THE PROBLEM -> Say how many lines in this listing include the word "configurazione", with no other words in the reply.
*** Opening INPUT FOR THIS TASK ***
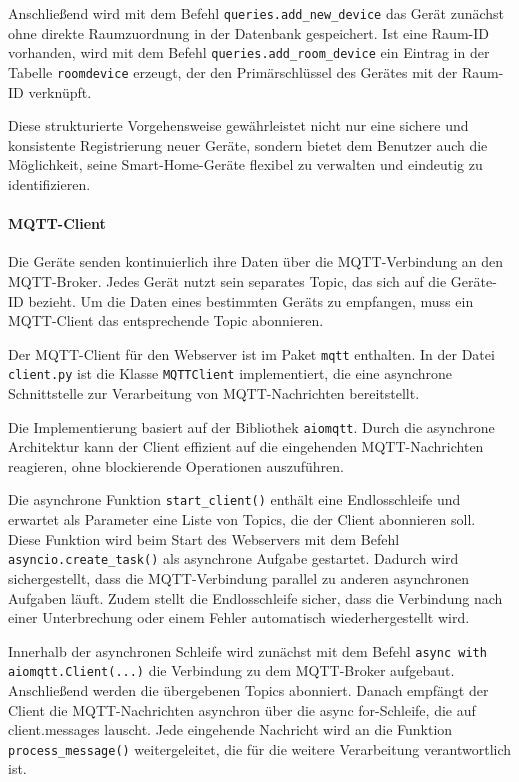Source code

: \documentclass[12pt, letterpaper]{article}
\begin{document}
  \par Anschließend wird mit dem Befehl \texttt{queries.add\_new\_device} das Gerät zunächst ohne direkte Raumzuordnung in der Datenbank gespeichert. Ist eine Raum-ID vorhanden, wird mit dem Befehl \texttt{queries.add\_room\_device} ein Eintrag in der Tabelle \texttt{roomdevice} erzeugt, der den Primärschlüssel des Gerätes mit der Raum-ID verknüpft.
  \par Diese strukturierte Vorgehensweise gewährleistet nicht nur eine sichere und konsistente Registrierung neuer Geräte, sondern bietet dem Benutzer auch die Möglichkeit, seine Smart-Home-Geräte flexibel zu verwalten und eindeutig zu identifizieren.
  \paragraph{MQTT-Client}
  \par Die Geräte senden kontinuierlich ihre Daten über die MQTT-Verbindung an den MQTT-Broker. Jedes Gerät nutzt sein separates Topic, das sich auf die Geräte-ID bezieht. Um die Daten eines bestimmten Geräts zu empfangen, muss ein MQTT-Client das entsprechende Topic abonnieren.
  \par Der MQTT-Client für den Webserver ist im Paket \texttt{mqtt} enthalten. In der Datei \texttt{client.py} ist die Klasse \texttt{MQTTClient} implementiert, die eine asynchrone Schnittstelle zur Verarbeitung von MQTT-Nachrichten bereitstellt. 
  \par Die Implementierung basiert auf der Bibliothek \texttt{aiomqtt}. Durch die asynchrone Architektur kann der Client effizient auf die eingehenden MQTT-Nachrichten reagieren, ohne blockierende Operationen auszuführen.
  \par Die asynchrone Funktion \texttt{start\_client()} enthält eine Endlosschleife und erwartet als Parameter eine Liste von Topics, die der Client abonnieren soll. Diese Funktion wird beim Start des Webservers mit dem Befehl \texttt{asyncio.create\_task()} als asynchrone Aufgabe gestartet. Dadurch wird sichergestellt, dass die MQTT-Verbindung parallel zu anderen asynchronen Aufgaben läuft. Zudem stellt die Endlosschleife sicher, dass die Verbindung nach einer Unterbrechung oder einem Fehler automatisch wiederhergestellt wird.
  \par Innerhalb der asynchronen Schleife wird zunächst mit dem Befehl \texttt{async with aiomqtt.Client(...)} die Verbindung zu dem MQTT-Broker aufgebaut. Anschließend werden die übergebenen Topics abonniert. Danach empfängt der Client die MQTT-Nachrichten asynchron über die async for-Schleife, die auf client.messages lauscht. Jede eingehende Nachricht wird an die Funktion \texttt{process\_message()} weitergeleitet, die für die weitere Verarbeitung verantwortlich ist.
\end{document}
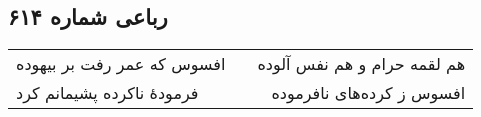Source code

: \begin{center}
\section*{رباعی شماره ۶۱۴}
\label{sec:sh614}
\begin{longtable}{l p{0.5cm} r}
افسوس که عمر رفت بر بیهوده
&&
هم لقمه حرام و هم نفس آلوده
\\
فرمودهٔ ناکرده پشیمانم کرد
&&
افسوس ز کرده‌های نافرموده
\\
\end{longtable}
\end{center}
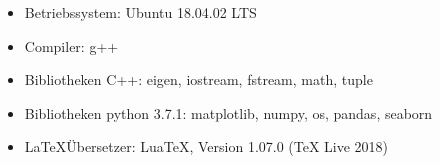 \begin{itemize}
  \item Betriebssystem: Ubuntu 18.04.02 LTS
  \item Compiler: g++
  \item Bibliotheken C++: eigen, iostream, fstream, math, tuple
  \item Bibliotheken python 3.7.1: matplotlib, numpy, os, pandas, seaborn
  \item \LaTeX Übersetzer: LuaTeX, Version 1.07.0 (TeX Live 2018)
\end{itemize}
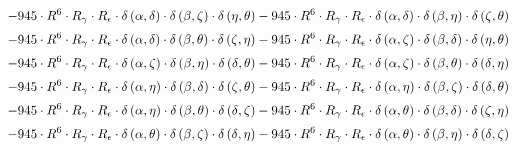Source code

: \begin{subequations}
\begin{gather}
 \\[0.2em] \notag 		 - 945 \cdot R^{6} \cdot R_{\gamma{}} \cdot R_{\epsilon{}} \cdot \delta{}\left(\alpha{}, \delta{}\right) \cdot \delta{}\left(\beta{}, \zeta{}\right) \cdot \delta{}\left(\eta{}, \theta{}\right)- 945 \cdot R^{6} \cdot R_{\gamma{}} \cdot R_{\epsilon{}} \cdot \delta{}\left(\alpha{}, \delta{}\right) \cdot \delta{}\left(\beta{}, \eta{}\right) \cdot \delta{}\left(\zeta{}, \theta{}\right) 
 \\[0.2em] \notag 		 - 945 \cdot R^{6} \cdot R_{\gamma{}} \cdot R_{\epsilon{}} \cdot \delta{}\left(\alpha{}, \delta{}\right) \cdot \delta{}\left(\beta{}, \theta{}\right) \cdot \delta{}\left(\zeta{}, \eta{}\right)- 945 \cdot R^{6} \cdot R_{\gamma{}} \cdot R_{\epsilon{}} \cdot \delta{}\left(\alpha{}, \zeta{}\right) \cdot \delta{}\left(\beta{}, \delta{}\right) \cdot \delta{}\left(\eta{}, \theta{}\right) 
 \\[0.2em] \notag 		 - 945 \cdot R^{6} \cdot R_{\gamma{}} \cdot R_{\epsilon{}} \cdot \delta{}\left(\alpha{}, \zeta{}\right) \cdot \delta{}\left(\beta{}, \eta{}\right) \cdot \delta{}\left(\delta{}, \theta{}\right)- 945 \cdot R^{6} \cdot R_{\gamma{}} \cdot R_{\epsilon{}} \cdot \delta{}\left(\alpha{}, \zeta{}\right) \cdot \delta{}\left(\beta{}, \theta{}\right) \cdot \delta{}\left(\delta{}, \eta{}\right) 
 \\[0.2em] \notag 		 - 945 \cdot R^{6} \cdot R_{\gamma{}} \cdot R_{\epsilon{}} \cdot \delta{}\left(\alpha{}, \eta{}\right) \cdot \delta{}\left(\beta{}, \delta{}\right) \cdot \delta{}\left(\zeta{}, \theta{}\right)- 945 \cdot R^{6} \cdot R_{\gamma{}} \cdot R_{\epsilon{}} \cdot \delta{}\left(\alpha{}, \eta{}\right) \cdot \delta{}\left(\beta{}, \zeta{}\right) \cdot \delta{}\left(\delta{}, \theta{}\right) 
 \\[0.2em] \notag 		 - 945 \cdot R^{6} \cdot R_{\gamma{}} \cdot R_{\epsilon{}} \cdot \delta{}\left(\alpha{}, \eta{}\right) \cdot \delta{}\left(\beta{}, \theta{}\right) \cdot \delta{}\left(\delta{}, \zeta{}\right)- 945 \cdot R^{6} \cdot R_{\gamma{}} \cdot R_{\epsilon{}} \cdot \delta{}\left(\alpha{}, \theta{}\right) \cdot \delta{}\left(\beta{}, \delta{}\right) \cdot \delta{}\left(\zeta{}, \eta{}\right) 
 \\[0.2em] \notag 		 - 945 \cdot R^{6} \cdot R_{\gamma{}} \cdot R_{\epsilon{}} \cdot \delta{}\left(\alpha{}, \theta{}\right) \cdot \delta{}\left(\beta{}, \zeta{}\right) \cdot \delta{}\left(\delta{}, \eta{}\right)- 945 \cdot R^{6} \cdot R_{\gamma{}} \cdot R_{\epsilon{}} \cdot \delta{}\left(\alpha{}, \theta{}\right) \cdot \delta{}\left(\beta{}, \eta{}\right) \cdot \delta{}\left(\delta{}, \zeta{}\right) 

\end{gather}
\end{subequations}
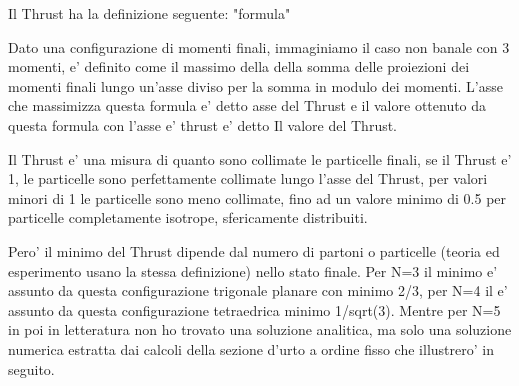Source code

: \documentclass{article}
\begin{document}
    Il Thrust ha la definizione seguente: "formula"

    Dato una configurazione di momenti finali, immaginiamo il caso non banale con 3 momenti, e' definito come il massimo della della somma delle proiezioni dei momenti finali lungo un'asse diviso 
    per la somma in modulo dei momenti. L'asse che massimizza questa formula e' detto asse del Thrust e il valore ottenuto da questa formula con l'asse e' thrust e' detto Il
    valore del Thrust.
    
    Il Thrust e' una misura di quanto sono collimate le particelle finali, se il Thrust e' 1, le particelle sono perfettamente collimate lungo l'asse del Thrust, per valori minori di 1 le particelle sono meno collimate, fino 
    ad un valore minimo di 0.5 per particelle completamente isotrope, sfericamente distribuiti.

    Pero' il minimo del Thrust dipende dal numero di partoni o particelle (teoria ed esperimento usano la stessa definizione) 
    nello stato finale. Per N=3 il minimo e' assunto da questa configurazione trigonale planare con minimo 2/3, per N=4 il e' assunto 
    da questa configurazione tetraedrica minimo 1/sqrt(3). Mentre per N=5 in poi in letteratura non ho 
    trovato una soluzione analitica, ma solo una soluzione numerica estratta dai calcoli della sezione d'urto
    a ordine fisso che illustrero' in seguito.  
\end{document}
*** Closing INPUT FOR THIS TASK ***
EXERCISE RESULT -> 3